2: Recovery

324 10 3
                                    


All main characters in this story belong to Rick Riordan, unless mentioned otherwise. A few minor characters to get the story flowing will be created by me.

I was given a tall stack of pancakes
and bacon, with a glass of orange juice next to the plate. I wasn't very hungry or thirsty. Seeing the pancakes reminded me of the Argo two, where every day I would have a tall stack of blue pancakes. I was alone in the room, other than my mom passed out in a chair.
_____________
FLASHBACK
_____________
"Seaweed Brain, you're drowning them" Annabeth told me.

"I'm a Poseidon kid. I can't drown, and neither can my pancakes."

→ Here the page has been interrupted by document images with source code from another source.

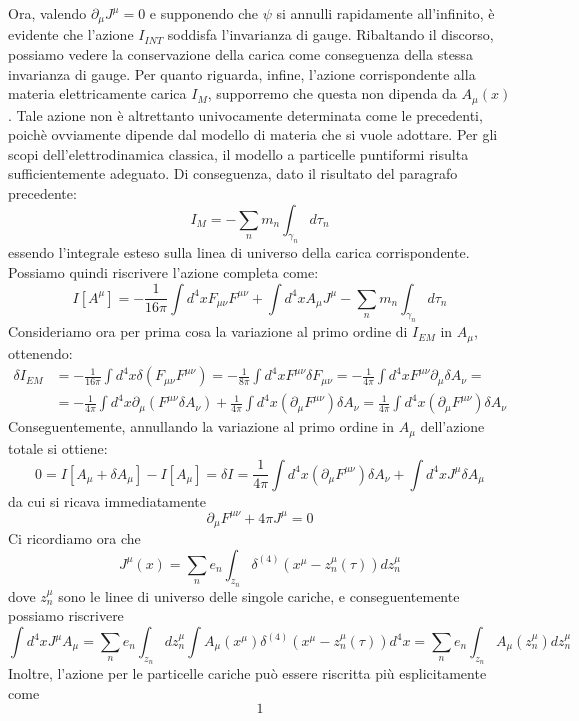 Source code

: \documentclass[a4paper,11pt]{book}
\theoremstyle{plain}
\theoremstyle{definition}
\begin{document}
Ora, valendo $\partial_{\mu}J^{\mu}=0$ e supponendo che $\psi$ si annulli rapidamente all'infinito, è evidente che l'azione $I_{INT}$ soddisfa l'invarianza di gauge. Ribaltando il discorso, possiamo vedere la conservazione della carica come conseguenza della stessa invarianza di gauge. Per quanto riguarda, infine, l'azione corrispondente alla materia elettricamente carica $I_M$, supporremo che questa non dipenda da $A_{\mu}(x)$. Tale azione non è altrettanto univocamente determinata come le precedenti, poichè ovviamente dipende dal modello di materia che si vuole adottare. Per gli scopi dell'elettrodinamica classica, il modello a particelle puntiformi risulta sufficientemente adeguato. Di conseguenza, dato il risultato del paragrafo precedente:
\[
I_M = -\sum_n m_n \int _{\gamma_n}d\tau_n
\] 
essendo l'integrale esteso sulla linea di universo della carica corrispondente. Possiamo quindi riscrivere l'azione completa come:
\[
I[A^{\mu}]=-\frac{1}{16\pi}\int d^4 xF_{\mu\nu}F^{\mu\nu}+\int d^4x A_{\mu}J^{\mu} -\sum_n m_n \int _{\gamma_n}d\tau_n
\]
Consideriamo ora per prima cosa la variazione al primo ordine di $I_{EM}$ in $A_{\mu}$, ottenendo:
\begin{align*}
\delta I_{EM} &= -\frac{1}{16\pi}\int d^4 x \delta(F_{\mu\nu}F^{\mu\nu}) = -\frac{1}{8\pi}\int d^4 x F^{\mu\nu}\delta F_{\mu\nu} = -\frac{1}{4\pi}\int d^4 x F^{\mu\nu}\partial_{\mu}\delta A_{\nu} = \\
&= -\frac{1}{4\pi}\int d^4 x\partial_{\mu}(F^{\mu\nu}\delta A_{\nu} ) + \frac{1}{4\pi}\int d^4x (\partial_{\mu}F^{\mu\nu})\delta A_{\nu} = \frac{1}{4\pi}\int d^4x (\partial_{\mu}F^{\mu\nu})\delta A_{\nu}
\end{align*}
Conseguentemente, annullando la variazione al primo ordine in $A_{\mu}$ dell'azione totale si ottiene:
\[
0 = I[A_{\mu}+\delta A_{\mu}] - I[A_{\mu}] = \delta I = \frac{1}{4\pi}\int d^4x (\partial_{\mu}F^{\mu\nu})\delta A_{\nu} + \int d^4 x J^{\mu}\delta A_{\mu}
\]
da cui si ricava immediatamente
\[
\partial_{\mu}F^{\mu\nu}+4\pi J^{\mu}=0
\]
Ci ricordiamo ora che 
\[
J^{\mu}(x) = \sum_n e_n \int _{z_n}\delta^{(4)}(x^{\mu}-z_n^{\mu}(\tau) ) dz_n^{\mu}
\]
dove $z_n^{\mu}$ sono le linee di universo delle singole cariche, e conseguentemente possiamo riscrivere
\[
\int d^4x J^{\mu} A_{\mu} = \sum_n e_n \int_{z_n} dz_n^{\mu} \int A_{\mu}(x^{\mu}) \delta^{(4)}(x^{\mu}-z_n^{\mu}(\tau) ) d^4x = \sum_n e_n \int_{z_n} A_{\mu}(z_n^{\mu})dz_n^{\mu}
\]
Inoltre, l'azione per le particelle cariche può essere riscritta più esplicitamente come
\[
1
\]
\end{document}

She laughed, and pecked me on the lips. I hope I didn't taste like syrup. Her image flashed before me, before the whole vision flickered and faded. Once it faded completely, I was in a semi lit hospital room, without Annabeth.
__________________
FLASHBACK OVER
___________________

I poked at my pancakes. Hospital food doesn't taste very good. I cut off a bite, and it was soggy and limp. The syrup was artificial, not like the syrup that came from The Argo two or Camp Half Blood. Which wasn't even real, according to the doctors. No. I refused to believe that.

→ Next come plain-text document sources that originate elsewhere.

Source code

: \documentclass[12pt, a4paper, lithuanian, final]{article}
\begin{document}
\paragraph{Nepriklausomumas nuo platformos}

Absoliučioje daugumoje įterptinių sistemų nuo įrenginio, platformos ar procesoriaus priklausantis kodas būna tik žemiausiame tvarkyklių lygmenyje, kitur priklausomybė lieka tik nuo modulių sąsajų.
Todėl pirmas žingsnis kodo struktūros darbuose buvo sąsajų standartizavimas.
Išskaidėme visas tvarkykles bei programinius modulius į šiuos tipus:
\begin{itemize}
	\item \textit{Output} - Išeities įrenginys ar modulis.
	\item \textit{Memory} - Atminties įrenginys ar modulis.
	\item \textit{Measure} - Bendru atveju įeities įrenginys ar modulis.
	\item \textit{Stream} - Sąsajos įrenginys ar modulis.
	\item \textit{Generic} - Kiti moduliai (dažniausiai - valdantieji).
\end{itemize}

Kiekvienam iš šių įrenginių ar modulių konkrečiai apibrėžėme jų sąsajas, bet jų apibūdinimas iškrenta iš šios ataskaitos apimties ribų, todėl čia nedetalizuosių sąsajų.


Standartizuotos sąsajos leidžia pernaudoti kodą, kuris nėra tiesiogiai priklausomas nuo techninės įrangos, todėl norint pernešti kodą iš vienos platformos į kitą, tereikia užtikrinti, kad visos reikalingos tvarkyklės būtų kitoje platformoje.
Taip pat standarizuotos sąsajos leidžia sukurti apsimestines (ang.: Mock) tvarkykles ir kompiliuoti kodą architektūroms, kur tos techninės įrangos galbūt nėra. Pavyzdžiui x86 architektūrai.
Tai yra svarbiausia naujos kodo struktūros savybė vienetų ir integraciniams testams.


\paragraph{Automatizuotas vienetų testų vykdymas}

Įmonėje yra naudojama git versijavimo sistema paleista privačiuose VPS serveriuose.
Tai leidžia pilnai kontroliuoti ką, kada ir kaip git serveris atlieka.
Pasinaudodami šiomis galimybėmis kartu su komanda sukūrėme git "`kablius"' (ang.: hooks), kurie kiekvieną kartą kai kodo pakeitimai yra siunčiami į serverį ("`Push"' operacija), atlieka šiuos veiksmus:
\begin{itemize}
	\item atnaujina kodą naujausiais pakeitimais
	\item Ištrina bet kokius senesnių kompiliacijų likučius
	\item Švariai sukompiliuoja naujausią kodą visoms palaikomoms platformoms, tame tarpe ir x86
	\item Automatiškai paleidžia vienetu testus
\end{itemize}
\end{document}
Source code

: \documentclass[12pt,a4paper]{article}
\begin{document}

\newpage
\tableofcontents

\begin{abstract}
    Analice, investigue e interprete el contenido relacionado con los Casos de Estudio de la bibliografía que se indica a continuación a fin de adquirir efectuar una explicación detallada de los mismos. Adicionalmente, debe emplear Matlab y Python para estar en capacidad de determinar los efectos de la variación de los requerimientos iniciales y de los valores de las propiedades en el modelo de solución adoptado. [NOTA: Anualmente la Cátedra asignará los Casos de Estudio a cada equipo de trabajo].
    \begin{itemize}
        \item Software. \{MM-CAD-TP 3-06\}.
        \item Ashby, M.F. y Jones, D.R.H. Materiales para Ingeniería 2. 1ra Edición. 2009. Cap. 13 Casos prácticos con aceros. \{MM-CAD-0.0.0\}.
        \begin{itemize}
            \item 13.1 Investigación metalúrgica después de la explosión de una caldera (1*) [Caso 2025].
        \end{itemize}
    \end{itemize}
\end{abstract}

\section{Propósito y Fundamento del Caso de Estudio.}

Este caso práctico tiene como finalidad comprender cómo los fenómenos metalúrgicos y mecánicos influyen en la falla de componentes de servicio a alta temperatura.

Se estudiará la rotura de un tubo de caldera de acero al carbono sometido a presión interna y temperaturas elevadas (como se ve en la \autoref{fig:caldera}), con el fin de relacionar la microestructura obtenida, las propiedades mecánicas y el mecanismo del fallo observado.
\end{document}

As I finished off the pancakes, a nurse came in to check my vital signs and poke me with another needle. The all powerful and handsome Percy Jackson, who defeated Kronos and was one of the elite team to defeat Gaea was afraid of needles. Go on and laugh. Annabeth is afraid of spiders, and basically nothing scares her other than them. Thinking about Annabeth made me feel like an arrow had gone straight through my side. That was an experience I had enough of in Tartarus.

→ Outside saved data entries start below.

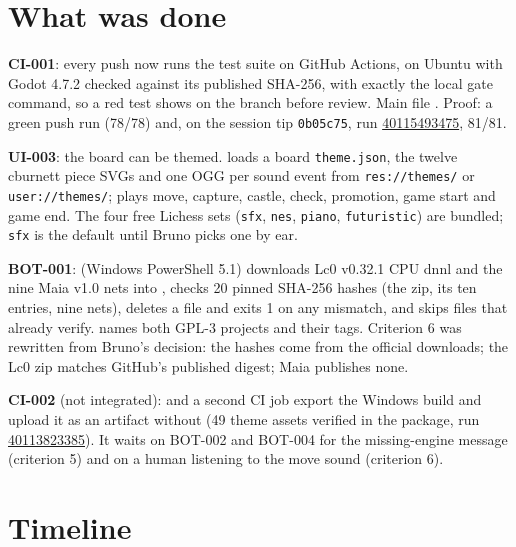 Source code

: \documentclass[11pt,a4paper]{article}
\begin{document}
\section*{What was done}

\textbf{CI-001}: every push now runs the test suite on GitHub Actions, on Ubuntu with Godot
4.7.2 checked against its published SHA-256, with exactly the local gate command, so a red
test shows on the branch before review. Main file . Proof: a
green push run (78/78) and, on the session tip \texttt{0b05c75}, run
\href{https://github.com/Laginho/P-Chess/actions/runs/40115493475}{40115493475}, 81/81.

\textbf{UI-003}: the board can be themed.  loads a board
\texttt{theme.json}, the twelve cburnett piece SVGs and one OGG per sound event from
\texttt{res://themes/} or \texttt{user://themes/};  plays move,
capture, castle, check, promotion, game start and game end. The four free Lichess sets
(\texttt{sfx}, \texttt{nes}, \texttt{piano}, \texttt{futuristic}) are bundled; \texttt{sfx}
is the default until Bruno picks one by ear.

\textbf{BOT-001}:  (Windows PowerShell 5.1) downloads Lc0
v0.32.1 CPU dnnl and the nine Maia v1.0 nets into , checks 20 pinned SHA-256
hashes (the zip, its ten entries, nine nets), deletes a file and exits 1 on any mismatch, and
skips files that already verify.  names both GPL-3 projects and
their tags. Criterion 6 was rewritten from Bruno's decision: the hashes come from the
official downloads; the Lc0 zip matches GitHub's published digest; Maia publishes none.

\textbf{CI-002} (not integrated):  and a second CI job export the
Windows build and upload it as an artifact without  (49 theme assets verified
in the package, run
\href{https://github.com/Laginho/P-Chess/actions/runs/40113823385}{40113823385}). It waits on
BOT-002 and BOT-004 for the missing-engine message (criterion 5) and on a human listening to
the move sound (criterion 6).

\section*{Timeline}
\end{document}

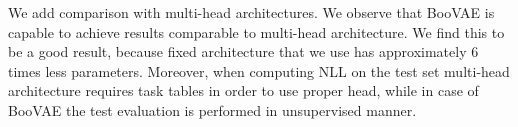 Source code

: We add comparison with multi-head architectures. We observe that BooVAE is capable to achieve results comparable to multi-head architecture. We find this to be a good result, because fixed architecture that we use has approximately 6 times less parameters. Moreover, when computing NLL on the test set multi-head architecture requires task tables in order to use proper head, while in case of BooVAE the test evaluation is performed in unsupervised manner.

"You'll be able to go home tomorrow"
The nurse told me as she cleaned my tray.

Home. What would home be like? Would Smelly Gabe be there? If I had never become a demigod, so maybe my mother never married him. Or would it be Paul? No, probably not. Or would it be some other man I didn't know? What if my mother had no one? What if she didn't have any one to keep her going during my supposed coma?

Annabeth. We would never go to college in New Rome together. We didn't even get to start our senior year in Manhattan at the same school. Just 3 weeks after the 2nd giant war, and the gods decided to ruin my life again. When I got out of this, I would find the god or goddess who tortured me like this and kill them. Literally kill them. Well, maybe not, since the gods are immortal. But I'd do the best to make sure they are in pain, no matter the consequence.

No matter the consequence.

It was a fairly boring morning. I went to the bathroom twice. The nurse changed my sheets, even though they seemed fine. I ate more pancakes. The third time I went to the bathroom, I decided to see if I could make the sinks explode or something. Why didn't it occur to me to test my Poseidon powers to see if the coma thing was real?

"Because you're a Seaweed Brain, that's why " Annabeth told me.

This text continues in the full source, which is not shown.